| INPUT DATA |
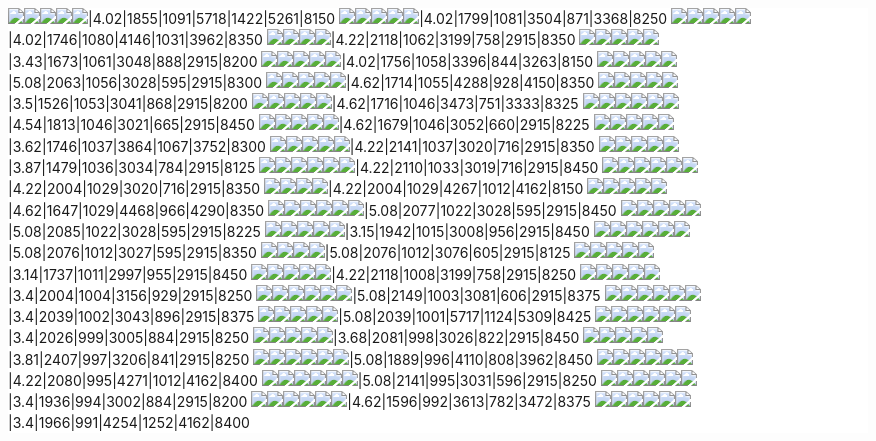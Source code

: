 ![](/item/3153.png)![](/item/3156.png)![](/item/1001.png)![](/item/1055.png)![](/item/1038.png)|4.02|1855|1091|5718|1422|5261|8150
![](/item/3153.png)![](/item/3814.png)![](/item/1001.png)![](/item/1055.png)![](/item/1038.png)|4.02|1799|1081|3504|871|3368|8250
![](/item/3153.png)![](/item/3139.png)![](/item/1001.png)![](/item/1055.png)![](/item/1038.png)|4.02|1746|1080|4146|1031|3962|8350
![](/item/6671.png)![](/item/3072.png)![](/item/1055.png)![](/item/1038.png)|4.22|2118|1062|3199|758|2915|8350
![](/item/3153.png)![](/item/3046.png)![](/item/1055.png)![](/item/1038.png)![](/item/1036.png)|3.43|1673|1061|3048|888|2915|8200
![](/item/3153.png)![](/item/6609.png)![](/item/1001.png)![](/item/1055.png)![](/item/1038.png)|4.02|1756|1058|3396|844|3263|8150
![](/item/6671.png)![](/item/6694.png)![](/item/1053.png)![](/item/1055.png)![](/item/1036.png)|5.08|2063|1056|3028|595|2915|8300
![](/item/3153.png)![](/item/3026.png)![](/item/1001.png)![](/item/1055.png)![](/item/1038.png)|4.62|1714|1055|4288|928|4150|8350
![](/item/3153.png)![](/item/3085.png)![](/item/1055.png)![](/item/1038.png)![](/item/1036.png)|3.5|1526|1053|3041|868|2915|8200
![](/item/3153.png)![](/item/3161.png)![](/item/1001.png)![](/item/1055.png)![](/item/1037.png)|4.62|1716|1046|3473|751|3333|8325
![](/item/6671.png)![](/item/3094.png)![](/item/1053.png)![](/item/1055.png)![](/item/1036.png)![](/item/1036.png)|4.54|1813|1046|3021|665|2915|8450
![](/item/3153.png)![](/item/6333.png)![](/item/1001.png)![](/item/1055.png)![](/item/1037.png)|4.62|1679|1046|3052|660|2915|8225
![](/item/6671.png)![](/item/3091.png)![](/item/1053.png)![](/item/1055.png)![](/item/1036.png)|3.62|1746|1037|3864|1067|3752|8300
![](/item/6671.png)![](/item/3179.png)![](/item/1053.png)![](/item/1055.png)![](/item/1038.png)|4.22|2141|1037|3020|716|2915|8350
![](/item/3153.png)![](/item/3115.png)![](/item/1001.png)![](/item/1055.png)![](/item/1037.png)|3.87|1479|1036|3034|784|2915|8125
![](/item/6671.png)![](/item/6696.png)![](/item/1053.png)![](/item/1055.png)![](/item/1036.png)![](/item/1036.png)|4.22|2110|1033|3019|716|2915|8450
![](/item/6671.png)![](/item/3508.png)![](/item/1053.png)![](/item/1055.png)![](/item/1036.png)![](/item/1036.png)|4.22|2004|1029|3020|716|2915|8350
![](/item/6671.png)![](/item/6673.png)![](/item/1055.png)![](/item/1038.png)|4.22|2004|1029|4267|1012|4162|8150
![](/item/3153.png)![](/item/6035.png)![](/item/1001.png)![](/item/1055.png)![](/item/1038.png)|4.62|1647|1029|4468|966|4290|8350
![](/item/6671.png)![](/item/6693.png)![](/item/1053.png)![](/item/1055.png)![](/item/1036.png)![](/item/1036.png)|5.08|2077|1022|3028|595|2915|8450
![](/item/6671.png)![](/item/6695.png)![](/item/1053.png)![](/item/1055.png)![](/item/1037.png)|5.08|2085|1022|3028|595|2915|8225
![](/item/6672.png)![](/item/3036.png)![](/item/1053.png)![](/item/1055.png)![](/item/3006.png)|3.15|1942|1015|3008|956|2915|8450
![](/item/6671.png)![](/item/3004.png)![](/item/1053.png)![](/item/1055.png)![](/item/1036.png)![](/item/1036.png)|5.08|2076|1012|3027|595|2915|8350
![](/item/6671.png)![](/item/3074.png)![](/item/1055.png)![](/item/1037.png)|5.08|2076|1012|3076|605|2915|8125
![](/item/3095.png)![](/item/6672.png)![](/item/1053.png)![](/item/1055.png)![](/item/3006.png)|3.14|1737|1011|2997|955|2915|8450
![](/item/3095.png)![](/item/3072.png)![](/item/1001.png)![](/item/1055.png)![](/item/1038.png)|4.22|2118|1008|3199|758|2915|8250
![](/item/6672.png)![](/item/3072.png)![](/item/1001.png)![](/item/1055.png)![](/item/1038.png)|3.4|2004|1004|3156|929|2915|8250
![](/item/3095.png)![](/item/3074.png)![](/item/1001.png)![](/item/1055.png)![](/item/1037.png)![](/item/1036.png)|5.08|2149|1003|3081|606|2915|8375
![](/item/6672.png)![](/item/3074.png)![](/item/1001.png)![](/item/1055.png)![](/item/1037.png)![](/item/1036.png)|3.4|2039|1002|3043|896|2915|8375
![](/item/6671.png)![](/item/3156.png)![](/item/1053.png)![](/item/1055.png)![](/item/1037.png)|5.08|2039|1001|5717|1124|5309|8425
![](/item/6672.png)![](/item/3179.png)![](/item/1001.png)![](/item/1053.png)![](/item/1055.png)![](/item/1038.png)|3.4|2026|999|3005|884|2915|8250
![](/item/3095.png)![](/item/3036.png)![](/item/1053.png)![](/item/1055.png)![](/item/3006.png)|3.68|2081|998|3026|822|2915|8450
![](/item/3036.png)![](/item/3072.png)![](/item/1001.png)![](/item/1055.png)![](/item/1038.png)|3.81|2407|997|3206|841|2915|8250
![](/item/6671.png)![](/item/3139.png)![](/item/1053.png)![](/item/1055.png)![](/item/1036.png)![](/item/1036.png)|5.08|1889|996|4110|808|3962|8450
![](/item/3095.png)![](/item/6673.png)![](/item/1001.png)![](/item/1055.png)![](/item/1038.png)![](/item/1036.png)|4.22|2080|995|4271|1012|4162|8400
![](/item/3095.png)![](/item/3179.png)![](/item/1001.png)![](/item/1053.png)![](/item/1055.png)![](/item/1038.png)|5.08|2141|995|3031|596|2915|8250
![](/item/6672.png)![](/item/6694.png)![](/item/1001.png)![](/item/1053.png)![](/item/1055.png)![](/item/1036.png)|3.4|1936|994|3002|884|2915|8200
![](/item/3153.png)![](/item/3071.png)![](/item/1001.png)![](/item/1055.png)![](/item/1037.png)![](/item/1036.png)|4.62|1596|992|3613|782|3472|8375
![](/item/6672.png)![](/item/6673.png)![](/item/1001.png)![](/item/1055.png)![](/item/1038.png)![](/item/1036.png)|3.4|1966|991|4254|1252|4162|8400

| REQUIRED ACTION |
With the images left out, output all the entries above exactly.

| REPLY TO THE EXERCISE |
Source code

: ![](/item/3153.png)![](/item/3156.png)![](/item/1001.png)![](/item/1055.png)![](/item/1038.png)|4.02|1855|1091|5718|1422|5261|8150
![](/item/3153.png)![](/item/3814.png)![](/item/1001.png)![](/item/1055.png)![](/item/1038.png)|4.02|1799|1081|3504|871|3368|8250
![](/item/3153.png)![](/item/3139.png)![](/item/1001.png)![](/item/1055.png)![](/item/1038.png)|4.02|1746|1080|4146|1031|3962|8350
![](/item/6671.png)![](/item/3072.png)![](/item/1055.png)![](/item/1038.png)|4.22|2118|1062|3199|758|2915|8350
![](/item/3153.png)![](/item/3046.png)![](/item/1055.png)![](/item/1038.png)![](/item/1036.png)|3.43|1673|1061|3048|888|2915|8200
![](/item/3153.png)![](/item/6609.png)![](/item/1001.png)![](/item/1055.png)![](/item/1038.png)|4.02|1756|1058|3396|844|3263|8150
![](/item/6671.png)![](/item/6694.png)![](/item/1053.png)![](/item/1055.png)![](/item/1036.png)|5.08|2063|1056|3028|595|2915|8300
![](/item/3153.png)![](/item/3026.png)![](/item/1001.png)![](/item/1055.png)![](/item/1038.png)|4.62|1714|1055|4288|928|4150|8350
![](/item/3153.png)![](/item/3085.png)![](/item/1055.png)![](/item/1038.png)![](/item/1036.png)|3.5|1526|1053|3041|868|2915|8200
![](/item/3153.png)![](/item/3161.png)![](/item/1001.png)![](/item/1055.png)![](/item/1037.png)|4.62|1716|1046|3473|751|3333|8325
![](/item/6671.png)![](/item/3094.png)![](/item/1053.png)![](/item/1055.png)![](/item/1036.png)![](/item/1036.png)|4.54|1813|1046|3021|665|2915|8450
![](/item/3153.png)![](/item/6333.png)![](/item/1001.png)![](/item/1055.png)![](/item/1037.png)|4.62|1679|1046|3052|660|2915|8225
![](/item/6671.png)![](/item/3091.png)![](/item/1053.png)![](/item/1055.png)![](/item/1036.png)|3.62|1746|1037|3864|1067|3752|8300
![](/item/6671.png)![](/item/3179.png)![](/item/1053.png)![](/item/1055.png)![](/item/1038.png)|4.22|2141|1037|3020|716|2915|8350
![](/item/3153.png)![](/item/3115.png)![](/item/1001.png)![](/item/1055.png)![](/item/1037.png)|3.87|1479|1036|3034|784|2915|8125
![](/item/6671.png)![](/item/6696.png)![](/item/1053.png)![](/item/1055.png)![](/item/1036.png)![](/item/1036.png)|4.22|2110|1033|3019|716|2915|8450
![](/item/6671.png)![](/item/3508.png)![](/item/1053.png)![](/item/1055.png)![](/item/1036.png)![](/item/1036.png)|4.22|2004|1029|3020|716|2915|8350
![](/item/6671.png)![](/item/6673.png)![](/item/1055.png)![](/item/1038.png)|4.22|2004|1029|4267|1012|4162|8150
![](/item/3153.png)![](/item/6035.png)![](/item/1001.png)![](/item/1055.png)![](/item/1038.png)|4.62|1647|1029|4468|966|4290|8350
![](/item/6671.png)![](/item/6693.png)![](/item/1053.png)![](/item/1055.png)![](/item/1036.png)![](/item/1036.png)|5.08|2077|1022|3028|595|2915|8450
![](/item/6671.png)![](/item/6695.png)![](/item/1053.png)![](/item/1055.png)![](/item/1037.png)|5.08|2085|1022|3028|595|2915|8225
![](/item/6672.png)![](/item/3036.png)![](/item/1053.png)![](/item/1055.png)![](/item/3006.png)|3.15|1942|1015|3008|956|2915|8450
![](/item/6671.png)![](/item/3004.png)![](/item/1053.png)![](/item/1055.png)![](/item/1036.png)![](/item/1036.png)|5.08|2076|1012|3027|595|2915|8350
![](/item/6671.png)![](/item/3074.png)![](/item/1055.png)![](/item/1037.png)|5.08|2076|1012|3076|605|2915|8125
![](/item/3095.png)![](/item/6672.png)![](/item/1053.png)![](/item/1055.png)![](/item/3006.png)|3.14|1737|1011|2997|955|2915|8450
![](/item/3095.png)![](/item/3072.png)![](/item/1001.png)![](/item/1055.png)![](/item/1038.png)|4.22|2118|1008|3199|758|2915|8250
![](/item/6672.png)![](/item/3072.png)![](/item/1001.png)![](/item/1055.png)![](/item/1038.png)|3.4|2004|1004|3156|929|2915|8250
![](/item/3095.png)![](/item/3074.png)![](/item/1001.png)![](/item/1055.png)![](/item/1037.png)![](/item/1036.png)|5.08|2149|1003|3081|606|2915|8375
![](/item/6672.png)![](/item/3074.png)![](/item/1001.png)![](/item/1055.png)![](/item/1037.png)![](/item/1036.png)|3.4|2039|1002|3043|896|2915|8375
![](/item/6671.png)![](/item/3156.png)![](/item/1053.png)![](/item/1055.png)![](/item/1037.png)|5.08|2039|1001|5717|1124|5309|8425
![](/item/6672.png)![](/item/3179.png)![](/item/1001.png)![](/item/1053.png)![](/item/1055.png)![](/item/1038.png)|3.4|2026|999|3005|884|2915|8250
![](/item/3095.png)![](/item/3036.png)![](/item/1053.png)![](/item/1055.png)![](/item/3006.png)|3.68|2081|998|3026|822|2915|8450
![](/item/3036.png)![](/item/3072.png)![](/item/1001.png)![](/item/1055.png)![](/item/1038.png)|3.81|2407|997|3206|841|2915|8250
![](/item/6671.png)![](/item/3139.png)![](/item/1053.png)![](/item/1055.png)![](/item/1036.png)![](/item/1036.png)|5.08|1889|996|4110|808|3962|8450
![](/item/3095.png)![](/item/6673.png)![](/item/1001.png)![](/item/1055.png)![](/item/1038.png)![](/item/1036.png)|4.22|2080|995|4271|1012|4162|8400
![](/item/3095.png)![](/item/3179.png)![](/item/1001.png)![](/item/1053.png)![](/item/1055.png)![](/item/1038.png)|5.08|2141|995|3031|596|2915|8250
![](/item/6672.png)![](/item/6694.png)![](/item/1001.png)![](/item/1053.png)![](/item/1055.png)![](/item/1036.png)|3.4|1936|994|3002|884|2915|8200
![](/item/3153.png)![](/item/3071.png)![](/item/1001.png)![](/item/1055.png)![](/item/1037.png)![](/item/1036.png)|4.62|1596|992|3613|782|3472|8375
![](/item/6672.png)![](/item/6673.png)![](/item/1001.png)![](/item/1055.png)![](/item/1038.png)![](/item/1036.png)|3.4|1966|991|4254|1252|4162|8400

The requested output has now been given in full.